Exercise aim
Output should begin at the line holding "- export to json.arb, custom format(json)" and end at the last line of the entries; print those lines verbatim and no others.

───── Supplied material ─────

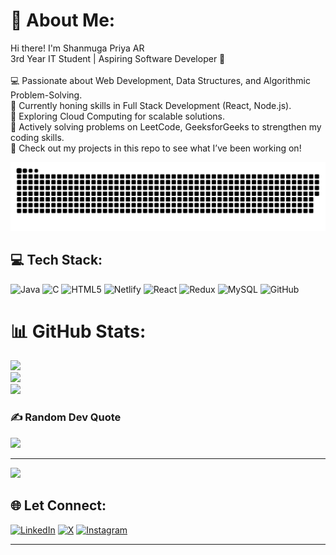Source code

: # 💫 About Me:
Hi there! I'm Shanmuga Priya AR<br>3rd Year IT Student | Aspiring Software Developer 🌟<br><br>💻 Passionate about Web Development, Data Structures, and Algorithmic Problem-Solving.<br>🚀 Currently honing skills in Full Stack Development (React, Node.js).<br>🎯 Exploring Cloud Computing for scalable solutions.<br>🔗 Actively solving problems on LeetCode, GeeksforGeeks to strengthen my coding skills.<br>📂 Check out my projects in this repo to see what I’ve been working on!



![snake gif](https://github.com/pri10088/pri10088/blob/output/github-snake-dark.svg)

## 💻 Tech Stack:
![Java](https://img.shields.io/badge/java-%23ED8B00.svg?style=plastic&logo=openjdk&logoColor=white) ![C](https://img.shields.io/badge/c-%2300599C.svg?style=plastic&logo=c&logoColor=white) ![HTML5](https://img.shields.io/badge/html5-%23E34F26.svg?style=plastic&logo=html5&logoColor=white) ![Netlify](https://img.shields.io/badge/netlify-%23000000.svg?style=plastic&logo=netlify&logoColor=#00C7B7) ![React](https://img.shields.io/badge/react-%2320232a.svg?style=plastic&logo=react&logoColor=%2361DAFB) ![Redux](https://img.shields.io/badge/redux-%23593d88.svg?style=plastic&logo=redux&logoColor=white) ![MySQL](https://img.shields.io/badge/mysql-4479A1.svg?style=plastic&logo=mysql&logoColor=white) ![GitHub](https://img.shields.io/badge/github-%23121011.svg?style=plastic&logo=github&logoColor=white)

# 📊 GitHub Stats:
![](https://github-readme-stats.vercel.app/api?username=pri10088&theme=tokyonight&hide_border=true&include_all_commits=false&count_private=false)<br/>
![](https://nirzak-streak-stats.vercel.app/?user=pri10088&theme=tokyonight&hide_border=true)<br/>
![](https://github-readme-stats.vercel.app/api/top-langs/?username=pri10088&theme=tokyonight&hide_border=true&include_all_commits=false&count_private=false&layout=compact)

### ✍️ Random Dev Quote
![](https://quotes-github-readme.vercel.app/api?type=vetical&theme=radical)

---
[![](https://visitcount.itsvg.in/api?id=pri10088&icon=7&color=9)](https://visitcount.itsvg.in)



## 🌐 Let Connect:
[![LinkedIn](https://img.shields.io/badge/LinkedIn-%230077B5.svg?logo=linkedin&logoColor=white)](https://www.linkedin.com/in/shanmugapriya-ar/) 
[![X](https://img.shields.io/badge/X-black.svg?logo=X&logoColor=white)](https://x.com/rkiveluver)
[![Instagram](https://img.shields.io/badge/Instagram-%23E4405F.svg?logo=Instagram&logoColor=white)](https://instagram.com/hwy3rp) 


---

<!-- Proudly created with GPRM ( https://gprm.itsvg.in ) -->
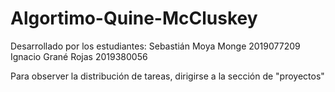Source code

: # Algortimo-Quine-McCluskey

Desarrollado por los estudiantes:
Sebastián Moya Monge 2019077209
Ignacio Grané Rojas  2019380056

Para observer la distribución de tareas, dirigirse a la sección de "proyectos"
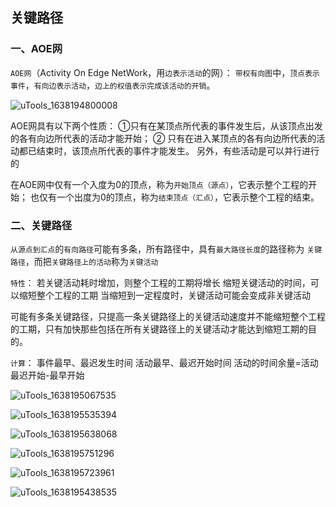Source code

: ## 关键路径

### 一、AOE网

`AOE网`（Activity On Edge NetWork，用`边表示活动`的网）：
`带权有向图`中，`顶点表示事件`，`有向边表示活动`，`边上的权值表示完成该活动的开销`。

![uTools_1638194800008](https://github.com/oxyanyano/2022-WangDao-CS-DS-Notes/blob/main/images/uTools_1638194800008.png)

AOE网具有以下两个性质：
①只有在某顶点所代表的事件发生后，从该顶点出发的各有向边所代表的活动才能开始；
② 只有在进入某顶点的各有向边所代表的活动都已结束时，该顶点所代表的事件才能发生。
另外，有些活动是可以并行进行的

在AOE网中仅有一个入度为0的顶点，称为`开始顶点（源点）`，它表示整个工程的开始；
也仅有一个出度为0的顶点，称为`结束顶点（汇点）`，它表示整个工程的结束。

### 二、关键路径

`从源点到汇点`的`有向路径`可能有多条，所有路径中，具有`最大路径长度`的路径称为
`关键路径`，而把`关键路径上的活动`称为`关键活动`

`特性`：
若关键活动耗时增加，则整个工程的工期将增长
缩短关键活动的时间，可以缩短整个工程的工期
当缩短到一定程度时，关键活动可能会变成非关键活动

可能有多条关键路径，只提高一条关键路径上的关键活动速度并不能缩短整个工程的工期，只有加快那些包括在所有关键路径上的关键活动才能达到缩短工期的目的。

`计算`：
事件最早、最迟发生时间
活动最早、最迟开始时间
活动的时间余量=活动最迟开始-最早开始

![uTools_1638195067535](https://github.com/oxyanyano/2022-WangDao-CS-DS-Notes/blob/main/images/uTools_1638195067535.png)

![uTools_1638195535394](https://github.com/oxyanyano/2022-WangDao-CS-DS-Notes/blob/main/images/uTools_1638195535394.png)

![uTools_1638195638068](https://github.com/oxyanyano/2022-WangDao-CS-DS-Notes/blob/main/images/uTools_1638195638068.png)

![uTools_1638195751296](https://github.com/oxyanyano/2022-WangDao-CS-DS-Notes/blob/main/images/uTools_1638195751296.png)

![uTools_1638195723961](https://github.com/oxyanyano/2022-WangDao-CS-DS-Notes/blob/main/images/uTools_1638195723961.png)

![uTools_1638195438535](https://github.com/oxyanyano/2022-WangDao-CS-DS-Notes/blob/main/images/uTools_1638195438535.png)
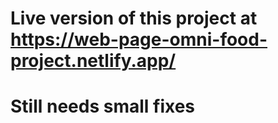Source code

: # Live version of this project at https://web-page-omni-food-project.netlify.app/
# Still needs small fixes
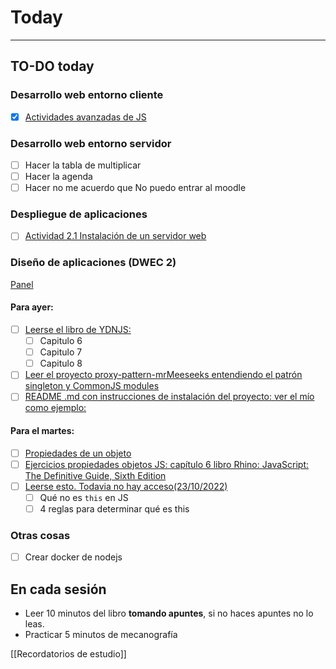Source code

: # Today
---
## TO-DO today
### Desarrollo web entorno cliente 
- [x] [Actividades avanzadas de JS](https://classroom.google.com/c/NTUwMTQzNTI0NjUy/a/NTU3MjI5MzM5MzUw/details)
###  Desarrollo web entorno servidor
- [ ] Hacer la tabla de multiplicar
- [ ] Hacer la agenda
- [ ] Hacer no me acuerdo que
No puedo entrar al moodle
### Despliegue de aplicaciones
- [ ] [Actividad 2.1 Instalación de un servidor web](https://classroom.google.com/c/NTUxNTgwMTEwMjkw/a/NTU4NDU5NzI3ODQy/details)
### Diseño de aplicaciones (DWEC 2)
[Panel](https://docs.google.com/spreadsheets/d/19Q2pw4UztsU4zjS8g2CGRuUHWBW_J1R3lCBxVhn2kpc/edit#gid=0)
#### Para ayer:
- [ ] [Leerse el libro de YDNJS:](https://drive.google.com/drive/u/1/folders/1D0-KKBzr4pX5sCbkAafXy0LPcK_FXO3P)
	- [ ] Capitulo 6
	- [ ] Capitulo 7
	- [ ] Capitulo 8
- [ ] [Leer el proyecto proxy-pattern-mrMeeseeks entendiendo el patrón singleton y CommonJS modules](https://github.com/dfleta/proxy-pattern-mrMeeseks-js)
- [ ] [README .md con instrucciones de instalación del proyecto: ver el mío como ejemplo:](https://github.com/dfleta/grpc-tourism-receptive)

#### Para el martes:
- [ ] [Propiedades de un objeto](https://drive.google.com/file/d/1H5ZpoZ5kAWFfR83Wv8mcvyCQIi4CiQnR/view?usp=sharing)
- [ ] [Ejercicios propiedades objetos JS: capítulo 6 libro Rhino: JavaScript: The Definitive Guide, Sixth Edition](https://github.com/dfleta/javascript-objects)
- [ ] [Leerse esto. Todavia no hay acceso(23/10/2022)](https://drive.google.com/drive/u/0/folders/1A1MZPiIa6nCF6hGjWatuIVC05kyf0Btg)
	- [ ] Qué no es `this` en JS
	- [ ] 4 reglas para determinar qué es this

### Otras cosas
- [ ] Crear docker de nodejs
## En cada sesión
- Leer 10 minutos del libro **tomando apuntes**, si no haces apuntes no lo leas.
- Practicar 5 minutos de mecanografía

[[Recordatorios de estudio]]
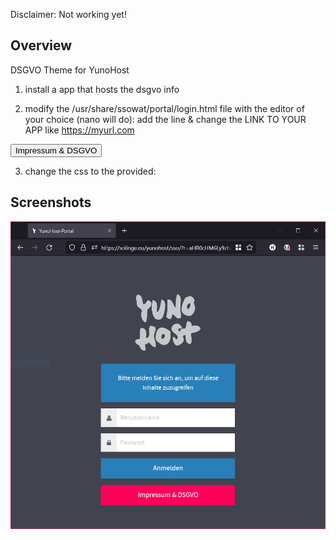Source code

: Disclaimer: Not working yet!

## Overview
DSGVO Theme for YunoHost

1.  install a app that hosts the dsgvo info


2. modify the /usr/share/ssowat/portal/login.html file with the editor of your choice (nano will do):
add the line & change the LINK TO YOUR APP like https://myurl.com
<input type="button" onclick="window.location.href='LINK TO APP';" value="Impressum & DSGVO" class="btn dsgvo-btn large-btn"/>

3. change the css to the provided:

## Screenshots
![](./screenshots/screenshot.png)
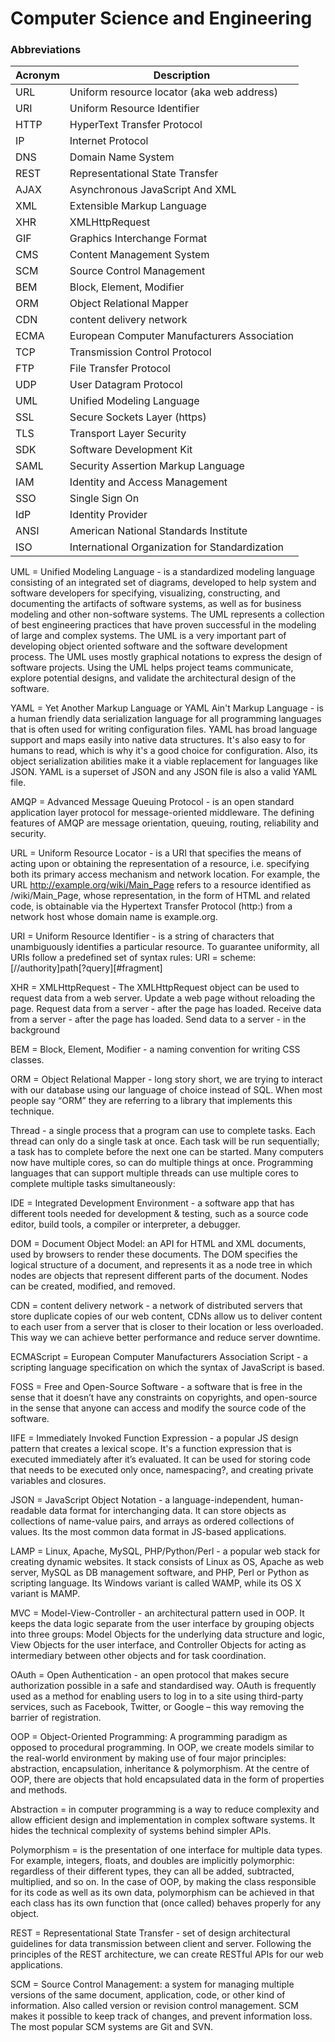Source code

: 
# Computer Science and Engineering

### Abbreviations
Acronym | Description
----- | -----
URL | Uniform resource locator (aka web address)
URI | Uniform Resource Identifier
HTTP | HyperText Transfer Protocol
IP | Internet Protocol
DNS | Domain Name System
REST | Representational State Transfer
AJAX | Asynchronous JavaScript And XML
XML | Extensible Markup Language
XHR | XMLHttpRequest
GIF | Graphics Interchange Format
CMS | Content Management System
SCM | Source Control Management
BEM | Block, Element, Modifier
ORM | Object Relational Mapper
CDN | content delivery network
ECMA | European Computer Manufacturers Association
TCP | Transmission Control Protocol
FTP | File Transfer Protocol
UDP | User Datagram Protocol
UML | Unified Modeling Language
SSL | Secure Sockets Layer (https)
TLS | Transport Layer Security
SDK | Software Development Kit
SAML | Security Assertion Markup Language
IAM | Identity and Access Management
SSO | Single Sign On
IdP | Identity Provider
ANSI | American National Standards Institute
ISO | International Organization for Standardization

UML = Unified Modeling Language - is a standardized modeling language consisting of an integrated set of diagrams, developed to help system and software developers for specifying, visualizing, constructing, and documenting the artifacts of software systems, as well as for business modeling and other non-software systems. The UML represents a collection of best engineering practices that have proven successful in the modeling of large and complex systems. The UML is a very important part of developing object oriented software and the software development process. The UML uses mostly graphical notations to express the design of software projects. Using the UML helps project teams communicate, explore potential designs, and validate the architectural design of the software.

YAML = Yet Another Markup Language or YAML Ain't Markup Language - is a human friendly data serialization language for all programming languages that is often used for writing configuration files. YAML has broad language support and maps easily into native data structures. It's also easy to for humans to read, which is why it's a good choice for configuration. Also, its object serialization abilities make it a viable replacement for languages like JSON. YAML is a superset of JSON and any JSON file is also a valid YAML file.

AMQP = Advanced Message Queuing Protocol - is an open standard application layer protocol for message-oriented middleware. The defining features of AMQP are message orientation, queuing, routing, reliability and security.

URL = Uniform Resource Locator - is a URI that specifies the means of acting upon or obtaining the representation of a resource, i.e. specifying both its primary access mechanism and network location. For example, the URL http://example.org/wiki/Main_Page refers to a resource identified as /wiki/Main_Page, whose representation, in the form of HTML and related code, is obtainable via the Hypertext Transfer Protocol (http:) from a network host whose domain name is example.org.

URI = Uniform Resource Identifier - is a string of characters that unambiguously identifies a particular resource. To guarantee uniformity, all URIs follow a predefined set of syntax rules: URI = scheme:[//authority]path[?query][#fragment]

XHR = XMLHttpRequest - The XMLHttpRequest object can be used to request data from a web server. Update a web page without reloading the page. Request data from a server - after the page has loaded. Receive data from a server  - after the page has loaded. Send data to a server - in the background

BEM = Block, Element, Modifier - a naming convention for writing CSS classes.

ORM = Object Relational Mapper - long story short, we are trying to interact with our database using our language of choice instead of SQL. When most people say “ORM” they are referring to a library that implements this technique.

Thread - a single process that a program can use to complete tasks. Each thread can only do a single task at once. Each task will be run sequentially; a task has to complete before the next one can be started. Many computers now have multiple cores, so can do multiple things at once. Programming languages that can support multiple threads can use multiple cores to complete multiple tasks simultaneously:

IDE = Integrated Development Environment - a software app that has different tools needed for development & testing, such as a source code editor, build tools, a compiler or interpreter,  a debugger.

DOM = Document Object Model: an API for HTML and XML documents, used by browsers to render these documents. The DOM specifies the logical structure of a document, and represents it as a node tree in which nodes are objects that represent different parts of the document. Nodes can be created, modified, and removed.

CDN = content delivery network - a network of distributed servers that store duplicate copies of our web content, CDNs allow us to deliver content to each user from a server that is closer to their location or less overloaded. This way we can achieve better performance and reduce server downtime.

ECMAScript = European Computer Manufacturers Association Script - a scripting language specification on which the syntax of JavaScript is based.

FOSS = Free and Open-Source Software - a software that is free in the sense that it doesn’t have any constraints on copyrights, and open-source in the sense that anyone can access and modify the source code of the software.

IIFE = Immediately Invoked Function Expression - a popular JS design pattern that creates a lexical scope. It's a function expression that is executed immediately after it’s evaluated. It can be used for storing code that needs to be executed only once, namespacing?, and creating private variables and closures.

JSON = JavaScript Object Notation - a language-independent, human-readable data format for interchanging data. It can store objects as collections of name-value pairs, and arrays as ordered collections of values. Its the most common data format in JS-based applications.

LAMP = Linux, Apache, MySQL, PHP/Python/Perl - a popular web stack for creating dynamic websites. It stack consists of Linux as OS, Apache as web server, MySQL as DB management software, and PHP, Perl or Python as scripting language. Its Windows variant is called WAMP, while its OS X variant is MAMP.

MVC = Model-View-Controller - an architectural pattern used in OOP. It keeps the data logic separate from the user interface by grouping objects into three groups: Model Objects for the underlying data structure and logic, View Objects for the user interface, and Controller Objects for acting as intermediary between other objects and for task coordination.

OAuth = Open Authentication - an open protocol that makes secure authorization possible in a safe and standardised way. OAuth is frequently used as a method for enabling users to log in to a site using third-party services, such as Facebook, Twitter, or Google – this way removing the barrier of registration.

OOP = Object-Oriented Programming: A programming paradigm as opposed to procedural programming. In OOP, we create models similar to the real-world environment by making use of four major principles: abstraction, encapsulation, inheritance & polymorphism. At the centre of OOP, there are objects that hold encapsulated data in the form of properties and methods.

Abstraction = in computer programming is a way to reduce complexity and allow efficient design and implementation in complex software systems. It hides the technical complexity of systems behind simpler APIs.

Polymorphism = is the presentation of one interface for multiple data types. 
For example, integers, floats, and doubles are implicitly polymorphic: regardless of their different types, they can all be added, subtracted, multiplied, and so on. In the case of OOP, by making the class responsible for its code as well as its own data, polymorphism can be achieved in that each class has its own function that (once called) behaves properly for any object.

REST = Representational State Transfer - set of design architectural guidelines for data transmission between client and server. Following the principles of the REST architecture, we can create RESTful APIs for our web applications.

SCM = Source Control Management: a system for managing multiple versions of the same document, application, code, or other kind of information. Also called version or revision control management. SCM makes it possible to keep track of changes, and prevent information loss. The most popular SCM systems are Git and SVN.
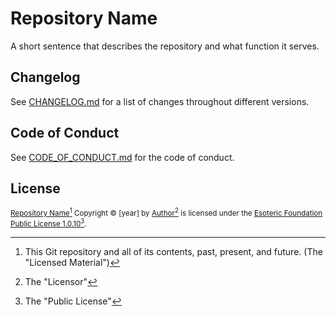 # Repository Name

A short sentence that describes the repository and what function it serves.

## Changelog

See [CHANGELOG.md](./CHANGELOG.md) for a list of changes throughout different versions.

## Code of Conduct

See [CODE_OF_CONDUCT.md](./CODE_OF_CONDUCT.md) for the code of conduct.

## License

<sup>[Repository Name](https://github.com/Author/repository-name)[^1] Copyright &copy; [year] by [Author](https://github.com/Author)[^2] is licensed under the [Esoteric Foundation Public License 1.0.10](./LICENSE)[^3].</sup>

[^1]: This Git repository and all of its contents, past, present, and future. (The "Licensed Material")
[^2]: The "Licensor"
[^3]: The "Public License"
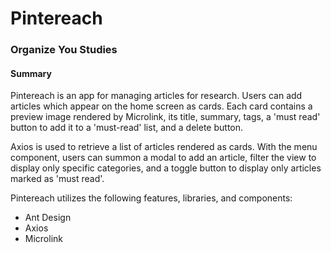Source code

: # Pintereach

### Organize You Studies

#### Summary
Pintereach is an app for managing articles for research. Users can add articles which appear on the home screen as cards. Each card contains a preview image rendered by Microlink, its title, summary, tags, a 'must read' button to add it to a 'must-read' list, and a delete button.

Axios is used to retrieve a list of articles rendered as cards. With the menu component, users can summon a modal to add an article, filter the view to display only specific categories, and a toggle button to display only articles marked as 'must read'.

Pintereach utilizes the following features, libraries, and components:

- Ant Design
- Axios
- Microlink
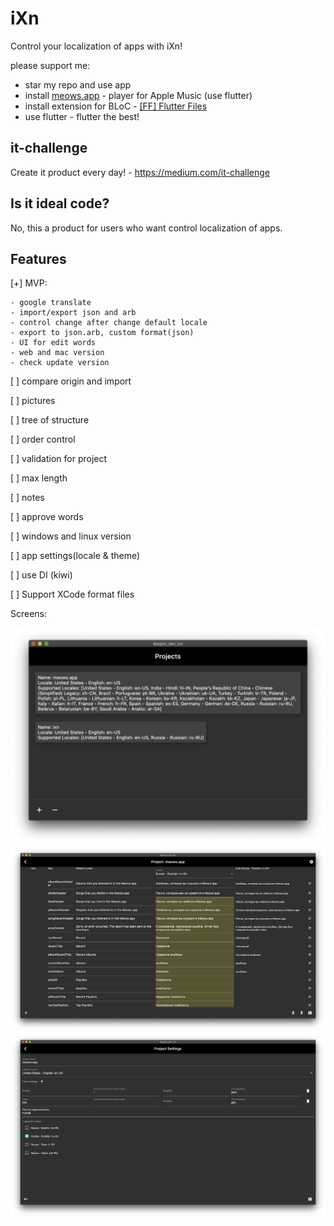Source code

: # iXn

Control your localization of apps with iXn!

please support me:

- star my repo and use app
- install [meows.app](https://meows.app) - player for Apple Music (use flutter)
- install extension for BLoC - [[FF] Flutter Files](https://marketplace.visualstudio.com/items?itemName=gornivv.vscode-flutter-files)
- use flutter - flutter the best!

## it-challenge

Create it product every day! - https://medium.com/it-challenge

## Is it ideal code?

No, this a product for users who want control localization of apps.

## Features

[+] MVP:

    - google translate
    - import/export json and arb
    - control change after change default locale
    - export to json.arb, custom format(json)
    - UI for edit words
    - web and mac version
    - check update version

[ ] compare origin and import

[ ] pictures

[ ] tree of structure

[ ] order control

[ ] validation for project

[ ] max length

[ ] notes

[ ] approve words

[ ] windows and linux version

[ ] app settings(locale & theme)

[ ] use DI (kiwi)

[ ] Support XCode format files

Screens:

![projects](Screenshots/main.png)
![editor](Screenshots/editor.png)
![settings](Screenshots/settings.png)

─────

Answer below
    - export to json.arb, custom format(json)
    - UI for edit words
    - web and mac version
    - check update version

[ ] compare origin and import

[ ] pictures

[ ] tree of structure

[ ] order control

[ ] validation for project

[ ] max length

[ ] notes

[ ] approve words

[ ] windows and linux version

[ ] app settings(locale & theme)

[ ] use DI (kiwi)

[ ] Support XCode format files

Screens:

![projects](Screenshots/main.png)
![editor](Screenshots/editor.png)
![settings](Screenshots/settings.png)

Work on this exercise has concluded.